+++ DATA EXTRACT

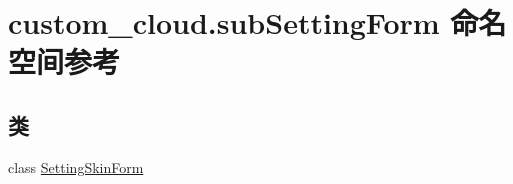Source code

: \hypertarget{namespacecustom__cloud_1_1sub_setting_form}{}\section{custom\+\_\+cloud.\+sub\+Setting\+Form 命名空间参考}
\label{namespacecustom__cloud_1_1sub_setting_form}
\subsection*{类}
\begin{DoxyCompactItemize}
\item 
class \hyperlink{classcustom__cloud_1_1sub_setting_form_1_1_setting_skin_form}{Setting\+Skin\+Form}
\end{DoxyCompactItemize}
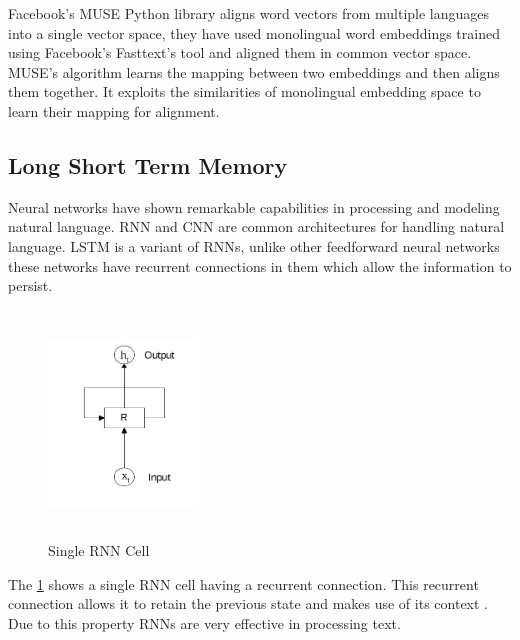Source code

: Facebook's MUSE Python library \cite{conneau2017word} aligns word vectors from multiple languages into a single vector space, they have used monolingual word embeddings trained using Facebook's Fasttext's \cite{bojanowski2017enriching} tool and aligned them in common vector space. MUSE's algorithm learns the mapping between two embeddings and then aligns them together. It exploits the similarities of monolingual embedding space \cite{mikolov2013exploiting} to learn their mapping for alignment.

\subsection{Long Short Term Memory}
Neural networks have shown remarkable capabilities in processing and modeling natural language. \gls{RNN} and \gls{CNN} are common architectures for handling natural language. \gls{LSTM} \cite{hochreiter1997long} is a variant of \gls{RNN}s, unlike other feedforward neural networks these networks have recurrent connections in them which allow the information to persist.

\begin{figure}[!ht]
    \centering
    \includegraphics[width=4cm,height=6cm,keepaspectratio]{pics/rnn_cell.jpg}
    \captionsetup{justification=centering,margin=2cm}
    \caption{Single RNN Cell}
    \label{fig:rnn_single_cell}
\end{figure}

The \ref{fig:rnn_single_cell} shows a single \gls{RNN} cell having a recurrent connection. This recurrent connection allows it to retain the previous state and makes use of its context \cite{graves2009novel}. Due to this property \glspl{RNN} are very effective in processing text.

++++++
+++ DATA EXTRACT

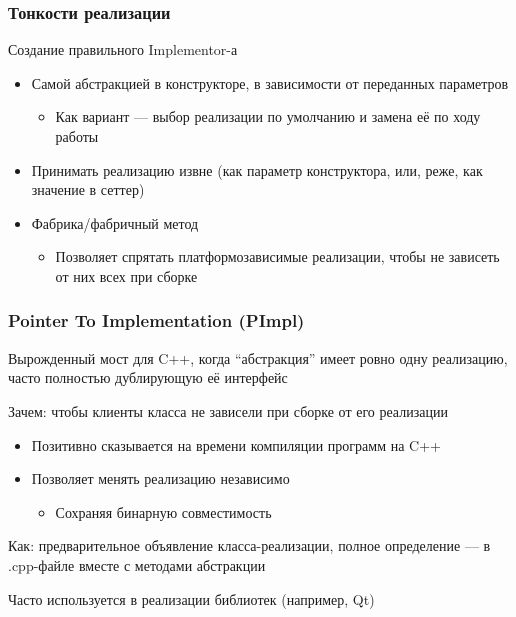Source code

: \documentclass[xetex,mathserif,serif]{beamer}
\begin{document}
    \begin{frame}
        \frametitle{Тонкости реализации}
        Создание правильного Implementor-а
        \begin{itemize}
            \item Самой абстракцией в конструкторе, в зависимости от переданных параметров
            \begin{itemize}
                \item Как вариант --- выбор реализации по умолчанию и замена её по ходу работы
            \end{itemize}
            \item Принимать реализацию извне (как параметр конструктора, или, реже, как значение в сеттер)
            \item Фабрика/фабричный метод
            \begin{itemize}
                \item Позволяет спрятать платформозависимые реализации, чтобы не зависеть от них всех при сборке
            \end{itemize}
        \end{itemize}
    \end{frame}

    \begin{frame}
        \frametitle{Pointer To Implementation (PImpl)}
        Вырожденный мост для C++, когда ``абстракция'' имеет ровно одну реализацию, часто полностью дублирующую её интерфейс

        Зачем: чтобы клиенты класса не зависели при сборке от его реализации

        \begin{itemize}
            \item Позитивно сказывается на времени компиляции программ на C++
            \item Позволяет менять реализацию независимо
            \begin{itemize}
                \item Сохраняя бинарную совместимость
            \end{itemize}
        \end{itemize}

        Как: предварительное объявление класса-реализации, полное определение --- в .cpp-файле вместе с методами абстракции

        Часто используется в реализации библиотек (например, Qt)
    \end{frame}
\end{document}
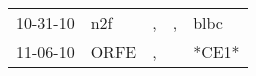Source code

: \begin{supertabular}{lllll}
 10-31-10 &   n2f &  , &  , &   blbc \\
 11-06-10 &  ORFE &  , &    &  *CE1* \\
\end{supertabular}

++++++
+++ DATA EXTRACT

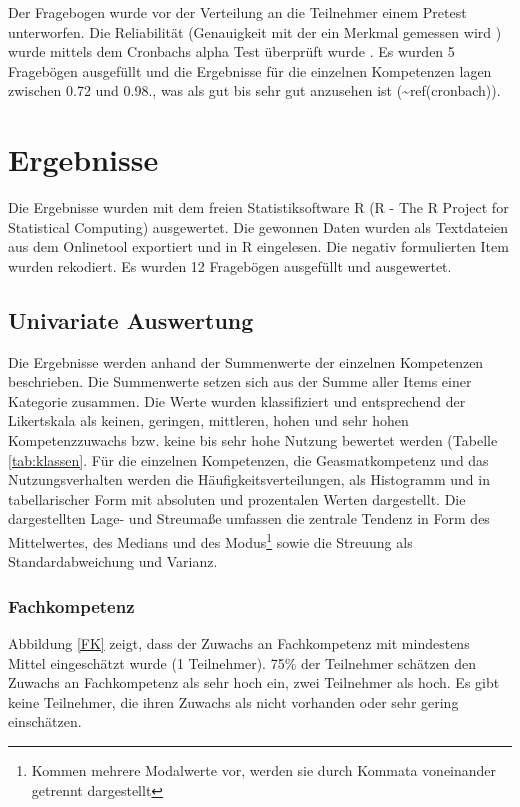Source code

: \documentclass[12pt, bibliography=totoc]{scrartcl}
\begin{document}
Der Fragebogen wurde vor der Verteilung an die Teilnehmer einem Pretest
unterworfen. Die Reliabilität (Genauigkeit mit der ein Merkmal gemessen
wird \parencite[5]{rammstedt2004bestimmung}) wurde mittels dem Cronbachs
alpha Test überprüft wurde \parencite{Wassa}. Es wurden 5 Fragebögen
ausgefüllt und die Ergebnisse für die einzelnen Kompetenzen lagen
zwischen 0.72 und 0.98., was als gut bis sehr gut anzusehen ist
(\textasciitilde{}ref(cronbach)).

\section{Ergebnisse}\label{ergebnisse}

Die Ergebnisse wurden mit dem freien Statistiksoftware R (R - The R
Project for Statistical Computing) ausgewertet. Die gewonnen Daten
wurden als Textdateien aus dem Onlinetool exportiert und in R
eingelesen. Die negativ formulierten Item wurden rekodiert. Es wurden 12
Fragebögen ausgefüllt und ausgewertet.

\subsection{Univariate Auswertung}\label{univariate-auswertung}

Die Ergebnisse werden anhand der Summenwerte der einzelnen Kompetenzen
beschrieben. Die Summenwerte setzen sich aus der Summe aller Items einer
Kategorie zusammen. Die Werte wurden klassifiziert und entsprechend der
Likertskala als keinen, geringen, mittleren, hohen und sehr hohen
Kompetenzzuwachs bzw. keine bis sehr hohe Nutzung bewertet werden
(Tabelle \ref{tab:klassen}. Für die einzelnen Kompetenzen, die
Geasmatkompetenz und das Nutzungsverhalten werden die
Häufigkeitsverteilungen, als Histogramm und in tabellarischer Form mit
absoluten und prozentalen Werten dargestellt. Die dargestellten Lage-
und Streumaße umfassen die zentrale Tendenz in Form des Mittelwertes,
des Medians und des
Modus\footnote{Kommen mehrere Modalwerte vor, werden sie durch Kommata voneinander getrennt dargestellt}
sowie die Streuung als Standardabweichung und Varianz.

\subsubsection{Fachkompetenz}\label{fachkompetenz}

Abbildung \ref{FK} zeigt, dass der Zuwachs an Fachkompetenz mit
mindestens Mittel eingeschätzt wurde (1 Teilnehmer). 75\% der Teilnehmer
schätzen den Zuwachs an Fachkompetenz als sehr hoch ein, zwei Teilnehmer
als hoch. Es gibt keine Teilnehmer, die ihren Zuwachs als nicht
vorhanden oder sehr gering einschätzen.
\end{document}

++++++

#### PROBLEM REQUIREMENTS
Output exactly one stretch of the listing: from the line containing "des Medians und des" through the line containing "mindestens Mittel eingeschätzt", both end lines included.

#### ANSWER
des Medians und des
Modus\footnote{Kommen mehrere Modalwerte vor, werden sie durch Kommata voneinander getrennt dargestellt}
sowie die Streuung als Standardabweichung und Varianz.

\subsubsection{Fachkompetenz}\label{fachkompetenz}

Abbildung \ref{FK} zeigt, dass der Zuwachs an Fachkompetenz mit
mindestens Mittel eingeschätzt wurde (1 Teilnehmer). 75\% der Teilnehmer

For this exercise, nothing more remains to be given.